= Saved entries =

════════════════

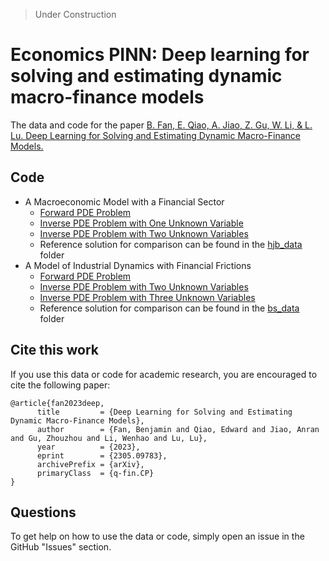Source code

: > Under Construction

# Economics PINN: Deep learning for solving and estimating dynamic macro-finance models
The data and code for the paper [B. Fan, E. Qiao, A. Jiao, Z. Gu, W. Li, & L. Lu. Deep Learning for Solving and Estimating Dynamic Macro-Finance Models.](https://doi.org/10.48550/arXiv.2305.09783)

## Code
- A Macroeconomic Model with a Financial Sector
  - [Forward PDE Problem](https://github.com/lu-group/pinn-macro-finance/blob/main/src/bs_forward.py)
  - [Inverse PDE Problem with One Unknown Variable](https://github.com/lu-group/pinn-macro-finance/blob/main/src/bs_inverse_1_var.py)
  - [Inverse PDE Problem with Two Unknown Variables](https://github.com/lu-group/pinn-macro-finance/blob/main/src/bs_inverse_2_var.py)
  - Reference solution for comparison can be found in the [hjb_data](https://github.com/lu-group/pinn-macro-finance/tree/main/data/hjb_data) folder
- A Model of Industrial Dynamics with Financial Frictions
  - [Forward PDE Problem](https://github.com/lu-group/pinn-macro-finance/blob/main/src/hjb_forward.py)
  - [Inverse PDE Problem with Two Unknown Variables](https://github.com/lu-group/pinn-macro-finance/blob/main/src/hjb_inverse_2_var.py)
  - [Inverse PDE Problem with Three Unknown Variables](https://github.com/lu-group/pinn-macro-finance/blob/main/src/hjb_inverse_3_var.py)
  - Reference solution for comparison can be found in the [bs_data](https://github.com/lu-group/pinn-macro-finance/tree/main/data/bs_data) folder

## Cite this work
If you use this data or code for academic research, you are encouraged to cite the following paper:
```
@article{fan2023deep,
      title         = {Deep Learning for Solving and Estimating Dynamic Macro-Finance Models}, 
      author        = {Fan, Benjamin and Qiao, Edward and Jiao, Anran and Gu, Zhouzhou and Li, Wenhao and Lu, Lu},
      year          = {2023},
      eprint        = {2305.09783},
      archivePrefix = {arXiv},
      primaryClass  = {q-fin.CP}
}
```

## Questions
To get help on how to use the data or code, simply open an issue in the GitHub "Issues" section.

════════════════

= What to produce =
Each line of the entries where the string "data" occurs should be shown.

= Your solution =
The data and code for the paper [B. Fan, E. Qiao, A. Jiao, Z. Gu, W. Li, & L. Lu. Deep Learning for Solving and Estimating Dynamic Macro-Finance Models.](https://doi.org/10.48550/arXiv.2305.09783)
  - Reference solution for comparison can be found in the [hjb_data](https://github.com/lu-group/pinn-macro-finance/tree/main/data/hjb_data) folder
  - Reference solution for comparison can be found in the [bs_data](https://github.com/lu-group/pinn-macro-finance/tree/main/data/bs_data) folder
If you use this data or code for academic research, you are encouraged to cite the following paper:
To get help on how to use the data or code, simply open an issue in the GitHub "Issues" section.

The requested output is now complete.